(Saved entries)
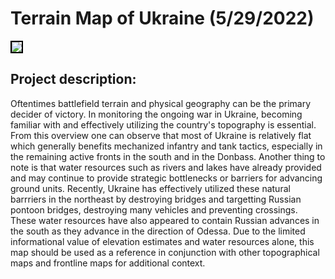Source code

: # Terrain Map of Ukraine (5/29/2022)

<img style="border:2px solid black;" src="UAtopo2.png?raw=true"/>

## Project description:
Oftentimes battlefield terrain and physical geography can be the primary decider of victory. In monitoring the ongoing war in Ukraine, becoming familiar with and effectively utilizing the country's topography is essential. From this overview one can observe that most of Ukraine is relatively flat which generally benefits mechanized infantry and tank tactics, especially in the remaining active fronts in the south and in the Donbass. Another thing to note is that water resources such as rivers and lakes have already provided and may continue to provide strategic bottlenecks or barriers for advancing ground units. Recently, Ukraine has effectively utilized these natural barrriers in the northeast by destroying bridges and targetting Russian pontoon bridges, destroying many vehicles and preventing crossings. These water resources have also appeared to contain Russian advances in the south as they advance in the direction of Odessa. Due to the limited informational value of elevation estimates and water resources alone, this map should be used as a reference in conjunction with other topographical maps and frontline maps for additional context. 
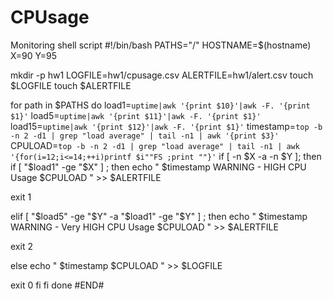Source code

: # CPUsage
Monitoring shell script
#!/bin/bash
PATHS="/"
HOSTNAME=$(hostname)
X=90
Y=95

mkdir -p hw1
LOGFILE=hw1/cpusage.csv
ALERTFILE=hw1/alert.csv
touch $LOGFILE
touch $ALERTFILE

for path in $PATHS
do
        load1=`uptime|awk '{print $10}'|awk -F. '{print $1}'`
        load5=`uptime|awk '{print $11}'|awk -F. '{print $1}'`
        load15=`uptime|awk '{print $12}'|awk -F. '{print $1}'`
        timestamp=`top -b -n 2 -d1 | grep "load average" | tail -n1 | awk '{print $3}'`
        CPULOAD=`top -b -n 2 -d1 | grep "load average" | tail -n1 | awk '{for(i=12;i<=14;++i)printf $i""FS ;print ""}'`
if [ -n  $X -a -n $Y ]; then
if [ "$load1" -ge "$X" ] ; then
echo " $timestamp WARNING - HIGH CPU Usage $CPULOAD " >> $ALERTFILE

exit 1

elif  [ "$load5" -ge "$Y" -a "$load1" -ge "$Y" ] ; then
echo  " $timestamp WARNING - Very HIGH CPU Usage $CPULOAD " >> $ALERTFILE

exit 2

else
echo " $timestamp $CPULOAD " >> $LOGFILE

exit 0
fi
fi
done
#END#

THE TASK> Find the line that contains "LOGFILE=hw1/cpusage.csv". Repeat it and every line after it, exactly as written, up to and including the last line of the records above.

TASK SOLUTION>
LOGFILE=hw1/cpusage.csv
ALERTFILE=hw1/alert.csv
touch $LOGFILE
touch $ALERTFILE

for path in $PATHS
do
        load1=`uptime|awk '{print $10}'|awk -F. '{print $1}'`
        load5=`uptime|awk '{print $11}'|awk -F. '{print $1}'`
        load15=`uptime|awk '{print $12}'|awk -F. '{print $1}'`
        timestamp=`top -b -n 2 -d1 | grep "load average" | tail -n1 | awk '{print $3}'`
        CPULOAD=`top -b -n 2 -d1 | grep "load average" | tail -n1 | awk '{for(i=12;i<=14;++i)printf $i""FS ;print ""}'`
if [ -n  $X -a -n $Y ]; then
if [ "$load1" -ge "$X" ] ; then
echo " $timestamp WARNING - HIGH CPU Usage $CPULOAD " >> $ALERTFILE

exit 1

elif  [ "$load5" -ge "$Y" -a "$load1" -ge "$Y" ] ; then
echo  " $timestamp WARNING - Very HIGH CPU Usage $CPULOAD " >> $ALERTFILE

exit 2

else
echo " $timestamp $CPULOAD " >> $LOGFILE

exit 0
fi
fi
done
#END#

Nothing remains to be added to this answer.